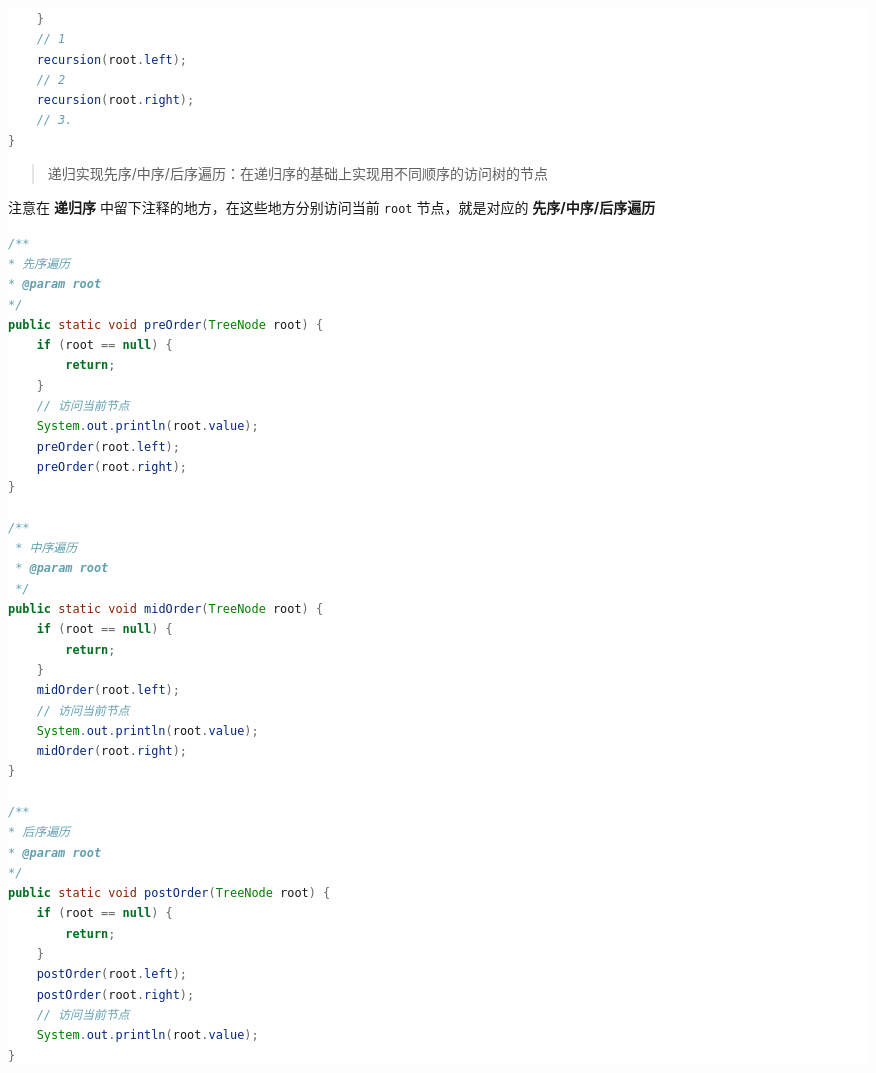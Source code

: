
 ```java
    }
    // 1
    recursion(root.left);
    // 2
    recursion(root.right);
    // 3.
}
```

> 递归实现先序/中序/后序遍历：在递归序的基础上实现用不同顺序的访问树的节点

注意在 **递归序** 中留下注释的地方，在这些地方分别访问当前 `root` 节点，就是对应的 **先序/中序/后序遍历**

```java
/**
* 先序遍历
* @param root
*/
public static void preOrder(TreeNode root) {
    if (root == null) {
        return;
    }
    // 访问当前节点
    System.out.println(root.value);
    preOrder(root.left);
    preOrder(root.right);
}

/**
 * 中序遍历
 * @param root
 */
public static void midOrder(TreeNode root) {
    if (root == null) {
        return;
    }
    midOrder(root.left);
    // 访问当前节点
    System.out.println(root.value);
    midOrder(root.right);
}

/**
* 后序遍历
* @param root
*/
public static void postOrder(TreeNode root) {
    if (root == null) {
        return;
    }
    postOrder(root.left);
    postOrder(root.right);
    // 访问当前节点
    System.out.println(root.value);
}
```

What you have to do — Copy whichever lines above contain the string "TreeNode".

Result of this exercise —
public static void preOrder(TreeNode root) {
public static void midOrder(TreeNode root) {
public static void postOrder(TreeNode root) {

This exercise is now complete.